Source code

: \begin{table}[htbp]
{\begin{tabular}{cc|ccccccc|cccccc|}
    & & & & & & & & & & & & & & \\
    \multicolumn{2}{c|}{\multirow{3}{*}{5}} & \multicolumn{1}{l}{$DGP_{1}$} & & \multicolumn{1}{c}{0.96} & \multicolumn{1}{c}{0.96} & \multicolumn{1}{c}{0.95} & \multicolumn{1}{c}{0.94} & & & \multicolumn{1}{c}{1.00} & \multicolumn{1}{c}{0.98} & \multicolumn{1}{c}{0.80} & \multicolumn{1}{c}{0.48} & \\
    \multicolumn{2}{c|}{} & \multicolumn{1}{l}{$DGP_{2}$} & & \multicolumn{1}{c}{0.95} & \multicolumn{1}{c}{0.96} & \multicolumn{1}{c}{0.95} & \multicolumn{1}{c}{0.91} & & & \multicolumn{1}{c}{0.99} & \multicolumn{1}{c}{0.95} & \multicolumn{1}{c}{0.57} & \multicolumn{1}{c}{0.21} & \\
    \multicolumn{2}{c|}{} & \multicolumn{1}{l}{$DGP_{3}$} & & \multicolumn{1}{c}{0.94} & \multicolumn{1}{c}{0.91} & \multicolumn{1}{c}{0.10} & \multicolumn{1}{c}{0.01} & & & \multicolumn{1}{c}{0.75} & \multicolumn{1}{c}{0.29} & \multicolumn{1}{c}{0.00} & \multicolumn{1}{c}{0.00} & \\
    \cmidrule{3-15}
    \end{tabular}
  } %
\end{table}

:::::

Exercise aim >>
Give every line of the listing again. Keep each one exact.

Exercise output >>
Source code

: \begin{table}[htbp]
{\begin{tabular}{cc|ccccccc|cccccc|}
    & & & & & & & & & & & & & & \\
    \multicolumn{2}{c|}{\multirow{3}{*}{5}} & \multicolumn{1}{l}{$DGP_{1}$} & & \multicolumn{1}{c}{0.96} & \multicolumn{1}{c}{0.96} & \multicolumn{1}{c}{0.95} & \multicolumn{1}{c}{0.94} & & & \multicolumn{1}{c}{1.00} & \multicolumn{1}{c}{0.98} & \multicolumn{1}{c}{0.80} & \multicolumn{1}{c}{0.48} & \\
    \multicolumn{2}{c|}{} & \multicolumn{1}{l}{$DGP_{2}$} & & \multicolumn{1}{c}{0.95} & \multicolumn{1}{c}{0.96} & \multicolumn{1}{c}{0.95} & \multicolumn{1}{c}{0.91} & & & \multicolumn{1}{c}{0.99} & \multicolumn{1}{c}{0.95} & \multicolumn{1}{c}{0.57} & \multicolumn{1}{c}{0.21} & \\
    \multicolumn{2}{c|}{} & \multicolumn{1}{l}{$DGP_{3}$} & & \multicolumn{1}{c}{0.94} & \multicolumn{1}{c}{0.91} & \multicolumn{1}{c}{0.10} & \multicolumn{1}{c}{0.01} & & & \multicolumn{1}{c}{0.75} & \multicolumn{1}{c}{0.29} & \multicolumn{1}{c}{0.00} & \multicolumn{1}{c}{0.00} & \\
    \cmidrule{3-15}
    \end{tabular}
  } %
\end{table}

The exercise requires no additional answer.